Check every line below, and copy those that include "follows".

### The data
· · · · ·
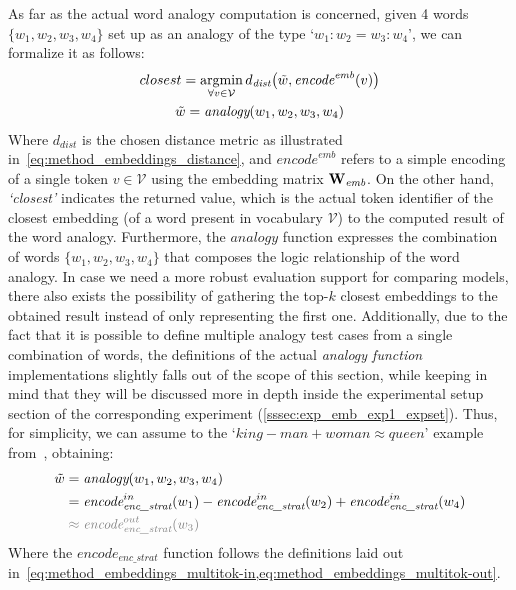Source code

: As far as the actual word analogy computation is concerned, given 4 words $\{w_1, w_2, w_3, w_4\}$ set up as an analogy of the type `$w_1 : w_2 = w_3 : w_4$', we can formalize it as follows:
\begin{equation}
    \label{eq:method_embeddings_analogy}
    \begin{gathered}
        closest = \operatornamewithlimits{argmin}_{\forall v \in \mathcal{V}} d_{\textit{dist}}\bigl(\tilde w, \textit{encode}^{\textit{emb}}(v)\bigr) \\
        \tilde w = \textit{analogy}(w_1, w_2, w_3, w_4)
    \end{gathered}
\end{equation}
Where $d_{\textit{dist}}$ is the chosen distance metric as illustrated in~\cref{eq:method_embeddings_distance}, and $\textit{encode}^{\textit{emb}}$ refers to a simple encoding of a single token $v \in \mathcal{V}$ using the embedding matrix $\bm{\mathbf{W}}_{\textit{emb}}$.
On the other hand, \emph{`closest'} indicates the returned value, which is the actual token identifier of the closest embedding (of a word present in vocabulary $\mathcal{V}$) to the computed result of the word analogy.
Furthermore, the $\textit{analogy}$ function expresses the combination of words $\{w_1, w_2, w_3, w_4\}$ that composes the logic relationship of the word analogy.
In case we need a more robust evaluation support for comparing models, there also exists the possibility of gathering the top-$k$ closest embeddings to the obtained result instead of only representing the first one.
Additionally, due to the fact that it is possible to define multiple analogy test cases from a single combination of words, the definitions of the actual \emph{analogy function} implementations slightly falls out of the scope of this section, while keeping in mind that they will be discussed more in depth inside the experimental setup section of the corresponding experiment (\cref{sssec:exp_emb_exp1_expset}).
Thus, for simplicity, we can assume to  the  `$king - man + woman \approx queen$' example from~\citet{mikolov2013}, obtaining:
\begin{equation}
    \label{eq:method_embeddings_analogy-function}
    \begin{aligned}
        \tilde w &= \textit{analogy}(w_1, w_2, w_3, w_4) \\
        &= {\textit{encode}}_{\textit{enc\_strat}}^{in}(w_1) - {\textit{encode}}_{\textit{enc\_strat}}^{in}(w_2) + {\textit{encode}}_{\textit{enc\_strat}}^{in}(w_4) \\
        &\color{gray} \approx {\textit{encode}}_{\textit{enc\_strat}}^{out}(w_3) 
    \end{aligned}
\end{equation}
Where the ${\textit{encode}}_{\textit{enc\_strat}}$ function follows the definitions laid out in~\cref{eq:method_embeddings_multitok-in,eq:method_embeddings_multitok-out}.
· · · · ·
### Your solution
: As far as the actual word analogy computation is concerned, given 4 words $\{w_1, w_2, w_3, w_4\}$ set up as an analogy of the type `$w_1 : w_2 = w_3 : w_4$', we can formalize it as follows:
Where the ${\textit{encode}}_{\textit{enc\_strat}}$ function follows the definitions laid out in~\cref{eq:method_embeddings_multitok-in,eq:method_embeddings_multitok-out}.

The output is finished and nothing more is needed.